SQL - SAMPLE BY - 《QuestDB v6.0 Documentation》

Syntax
Sample calculation
Examples

title	sidebar_label	description
SAMPLE BY keyword	SAMPLE BY	SAMPLE BY SQL keyword reference documentation.

SAMPLE BY is used on time series data to summarize large datasets into aggregates of homogeneous time chunks as part of a SELECT statement. Users performing SAMPLE BY queries on datasets with missing data may make use of the FILL keyword to specify a fill behavior.

:::note

To use SAMPLE BY, one column needs to be designated as timestamp. Find out more in the designated timestamp section.

:::

Syntax

Where SAMPLE_SIZE is the unit of time by which you wish to aggregate your results, and n is the number of time chunks that will be summarized together.

Sample calculation

The time range of each group sampled by time is an absolute value, in other words, sampling by one day is a 24 hour range which is not bound to actual calendar dates.
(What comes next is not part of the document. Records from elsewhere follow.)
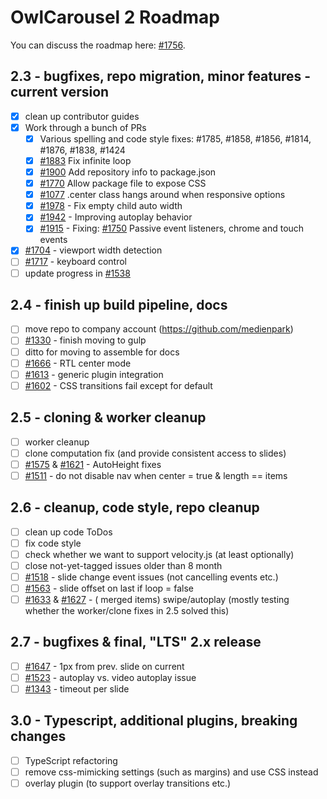 # OwlCarousel 2 Roadmap

You can discuss the roadmap here: [#1756](https://github.com/OwlCarousel2/OwlCarousel2/issues/1756).

## 2.3 - bugfixes, repo migration, minor features - current version

- [x] clean up contributor guides
- [x] Work through a bunch of PRs
	- [x] Various spelling and code style fixes: #1785, #1858, #1856, #1814, #1876, #1838, #1424
	- [x] [#1883](https://github.com/OwlCarousel2/OwlCarousel2/pull/1883) Fix infinite loop
	- [x] [#1900](https://github.com/OwlCarousel2/OwlCarousel2/pull/1900) Add repository info to package.json
	- [x] [#1770](https://github.com/OwlCarousel2/OwlCarousel2/pull/1770) Allow package file to expose CSS
	- [x] [#1077](https://github.com/OwlCarousel2/OwlCarousel2/pull/1077) .center class hangs around when responsive
	  options
	- [x] [#1978](https://github.com/OwlCarousel2/OwlCarousel2/pull/1978) - Fix empty child auto width
	- [x] [#1942](https://github.com/OwlCarousel2/OwlCarousel2/pull/1942) - Improving autoplay behavior
	- [x] [#1915](https://github.com/OwlCarousel2/OwlCarousel2/pull/1915) -
	  Fixing: [#1750](https://github.com/OwlCarousel2/OwlCarousel2/issues/1750) Passive event listeners, chrome and
	  touch events
- [x] [#1704](https://github.com/OwlCarousel2/OwlCarousel2/issues/1704) - viewport width detection
- [ ] [#1717](https://github.com/OwlCarousel2/OwlCarousel2/issues/1717) - keyboard control
- [ ] update progress in [#1538](https://github.com/OwlCarousel2/OwlCarousel2/issues/1538)

## 2.4 - finish up build pipeline, docs

- [ ] move repo to company account (https://github.com/medienpark)
- [ ] [#1330](https://github.com/OwlCarousel2/OwlCarousel2/issues/1330) - finish moving to gulp
- [ ] ditto for moving to assemble for docs
- [ ] [#1666](https://github.com/OwlCarousel2/OwlCarousel2/issues/1666) - RTL center mode
- [ ] [#1613](https://github.com/OwlCarousel2/OwlCarousel2/issues/1613) - generic plugin integration
- [ ] [#1602](https://github.com/OwlCarousel2/OwlCarousel2/issues/1602) - CSS transitions fail except for default

## 2.5 - cloning & worker cleanup

- [ ] worker cleanup
- [ ] clone computation fix (and provide consistent access to slides)
- [ ] [#1575](https://github.com/OwlCarousel2/OwlCarousel2/issues/1575) & [#1621](https://github.com/OwlCarousel2/OwlCarousel2/issues/1621) -
  AutoHeight fixes
- [ ] [#1511](https://github.com/OwlCarousel2/OwlCarousel2/issues/1511) - do not disable nav when center = true &
  length == items

## 2.6 - cleanup, code style, repo cleanup

- [ ] clean up code ToDos
- [ ] fix code style
- [ ] check whether we want to support velocity.js (at least optionally)
- [ ] close not-yet-tagged issues older than 8 month
- [ ] [#1518](https://github.com/OwlCarousel2/OwlCarousel2/issues/1518) - slide change event issues (not cancelling
  events etc.)
- [ ] [#1563](https://github.com/OwlCarousel2/OwlCarousel2/issues/1563) - slide offset on last if loop = false
- [ ] [#1633](https://github.com/OwlCarousel2/OwlCarousel2/issues/1633) & [#1627](https://github.com/OwlCarousel2/OwlCarousel2/issues/1627) - (
  merged items) swipe/autoplay (mostly testing whether the worker/clone fixes in 2.5 solved this)

## 2.7 - bugfixes & final, "LTS" 2.x release

- [ ] [#1647](https://github.com/OwlCarousel2/OwlCarousel2/issues/1647) - 1px from prev. slide on current
- [ ] [#1523](https://github.com/OwlCarousel2/OwlCarousel2/issues/1523) - autoplay vs. video autoplay issue
- [ ] [#1343](https://github.com/OwlCarousel2/OwlCarousel2/issues/1343) - timeout per slide

## 3.0 - Typescript, additional plugins, breaking changes

- [ ] TypeScript refactoring
- [ ] remove css-mimicking settings (such as margins) and use CSS instead
- [ ] overlay plugin (to support overlay transitions etc.)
Considering the following example which samples from a sensors table over the last 24 hours:

SELECT ts, count()
FROM sensors
WHERE ts > dateadd('d', -1, now())
SAMPLE BY 1d

The WHERE clause has narrowed down results to those which have a timestamp greater than 24 hours from now. If the table has rows for sensor readings ingested yesterday and today, this query will return two rows. The 24 hour range for the sampled group starts at the first-returned timestamp:

ts	count
2021-02-03T00:32:35.000000Z	1000
2021-02-04T00:32:35.000000Z	200

Examples

Assume the following table

ts	buysell	quantity	price
ts1	B	q1	p1
ts2	S	q2	p2
ts3	S	q3	p3
…	…	…	…
tsn	B	qn	pn

The following will return the number of trades per hour:

SELECT ts, count()
FROM TRADES
SAMPLE BY 1h;

The following will return the trade volume in 30 minute intervals

SELECT ts, sum(quantity*price)
FROM TRADES
SAMPLE BY 30m;

The following will return the average trade notional (where notional is = q * p) by day:

SELECT ts, avg(quantity*price)
FROM TRADES
SAMPLE BY 1d;